GitHub Copilot adoption correlates with developer-specific factors: editor preference, language ecosystem, and team code-review norms. M365 Copilot Chat adoption spreads across non-engineering roles with a documented shift over time from search-substitution tasks toward content creation and communication. The selection function draws from different pools in each case, so a dose-response coefficient measured on developers writing code cannot justify seat licenses for procurement analysts writing reports. The two products require separate evaluation designs.
What security costs should be weighed alongside velocity gains in license decisions?
GenAI-driven threat detection with Microsoft Security Copilot (arXiv 2605.20896) is itself an active research topic, which signals that the attack surface introduced by AI assistants is large enough to warrant its own detection tooling. Indirect prompt injection against Copilot Cowork exfiltrated files in every test run PromptArmor conducted.
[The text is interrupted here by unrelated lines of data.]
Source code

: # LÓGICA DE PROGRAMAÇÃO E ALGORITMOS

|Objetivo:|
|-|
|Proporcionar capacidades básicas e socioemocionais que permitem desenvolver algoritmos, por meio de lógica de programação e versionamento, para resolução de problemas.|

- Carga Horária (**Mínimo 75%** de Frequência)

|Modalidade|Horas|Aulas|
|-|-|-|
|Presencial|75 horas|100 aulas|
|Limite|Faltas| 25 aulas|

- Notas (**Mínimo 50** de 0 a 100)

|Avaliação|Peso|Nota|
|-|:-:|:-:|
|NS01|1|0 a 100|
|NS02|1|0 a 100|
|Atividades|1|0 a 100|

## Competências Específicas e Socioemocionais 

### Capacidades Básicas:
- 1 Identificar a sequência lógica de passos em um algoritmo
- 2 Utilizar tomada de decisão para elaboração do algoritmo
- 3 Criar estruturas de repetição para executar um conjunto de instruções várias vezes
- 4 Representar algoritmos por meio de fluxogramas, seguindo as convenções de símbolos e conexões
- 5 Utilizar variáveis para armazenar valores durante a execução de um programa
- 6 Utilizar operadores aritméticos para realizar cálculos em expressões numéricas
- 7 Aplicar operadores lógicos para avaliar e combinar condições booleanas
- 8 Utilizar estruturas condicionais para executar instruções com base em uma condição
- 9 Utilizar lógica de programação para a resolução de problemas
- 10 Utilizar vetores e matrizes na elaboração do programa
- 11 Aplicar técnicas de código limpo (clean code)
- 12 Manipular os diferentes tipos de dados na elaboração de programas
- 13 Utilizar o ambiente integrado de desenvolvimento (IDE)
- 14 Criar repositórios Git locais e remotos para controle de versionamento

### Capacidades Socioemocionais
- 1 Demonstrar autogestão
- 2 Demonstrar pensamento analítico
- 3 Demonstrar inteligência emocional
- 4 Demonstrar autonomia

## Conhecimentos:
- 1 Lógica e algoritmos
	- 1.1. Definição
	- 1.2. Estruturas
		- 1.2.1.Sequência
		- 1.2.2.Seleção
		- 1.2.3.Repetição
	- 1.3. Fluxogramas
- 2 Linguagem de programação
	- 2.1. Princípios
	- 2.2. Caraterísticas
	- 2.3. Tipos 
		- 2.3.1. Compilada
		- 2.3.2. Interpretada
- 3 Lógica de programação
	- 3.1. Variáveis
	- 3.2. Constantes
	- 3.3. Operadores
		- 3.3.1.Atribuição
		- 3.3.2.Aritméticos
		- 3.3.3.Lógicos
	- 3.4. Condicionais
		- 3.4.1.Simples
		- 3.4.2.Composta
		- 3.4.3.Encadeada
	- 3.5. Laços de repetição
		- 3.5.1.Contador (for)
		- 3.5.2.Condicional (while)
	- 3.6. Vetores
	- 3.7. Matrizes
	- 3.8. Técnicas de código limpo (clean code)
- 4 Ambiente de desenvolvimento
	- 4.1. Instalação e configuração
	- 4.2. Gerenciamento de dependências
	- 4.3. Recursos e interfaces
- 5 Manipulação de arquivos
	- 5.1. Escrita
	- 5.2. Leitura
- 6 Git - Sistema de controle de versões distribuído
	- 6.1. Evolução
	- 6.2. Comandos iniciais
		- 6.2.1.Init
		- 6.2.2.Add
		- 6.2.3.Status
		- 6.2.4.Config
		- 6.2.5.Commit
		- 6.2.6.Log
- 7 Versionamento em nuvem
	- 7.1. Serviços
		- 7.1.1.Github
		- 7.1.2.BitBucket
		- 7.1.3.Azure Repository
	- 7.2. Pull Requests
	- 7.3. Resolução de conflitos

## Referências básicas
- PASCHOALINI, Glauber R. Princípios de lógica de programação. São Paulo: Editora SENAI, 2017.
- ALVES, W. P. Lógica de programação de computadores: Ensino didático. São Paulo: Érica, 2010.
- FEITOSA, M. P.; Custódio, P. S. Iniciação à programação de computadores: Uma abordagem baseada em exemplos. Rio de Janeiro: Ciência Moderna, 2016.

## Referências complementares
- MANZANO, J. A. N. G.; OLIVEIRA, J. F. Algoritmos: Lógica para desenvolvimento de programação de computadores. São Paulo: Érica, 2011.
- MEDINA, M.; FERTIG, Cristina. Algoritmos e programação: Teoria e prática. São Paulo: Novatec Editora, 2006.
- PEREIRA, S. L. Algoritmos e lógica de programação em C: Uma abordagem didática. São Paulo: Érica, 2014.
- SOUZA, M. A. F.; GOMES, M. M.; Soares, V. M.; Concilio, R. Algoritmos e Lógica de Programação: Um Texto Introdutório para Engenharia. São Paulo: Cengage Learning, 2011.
Each new integration point, including the general-availability remote-control feature on GitHub Mobile, adds both measurement surface and attack surface. A procurement model that accounts for security-response overhead alongside velocity gains produces a more defensible ROI estimate than one that ignores the risk denominator.
What would a credible Copilot RCT need to measure beyond code output volume?
A credible design would randomize seat-license allocation across similar teams, pre-register the outcome metric (throughput, quality, review burden, or developer satisfaction), and run long enough for the novelty effect to wear off, typically 8 to 12 weeks based on internal-tool adoption curves. It would also track review-rejection rates and downstream defect rates, not just commit volume. MOOSE-Copilot’s ACL 2026 finding that structured human-AI collaboration outperforms raw usage volume suggests the trial should vary the collaboration protocol alongside tool access, to isolate which mechanism actually drives outcomes.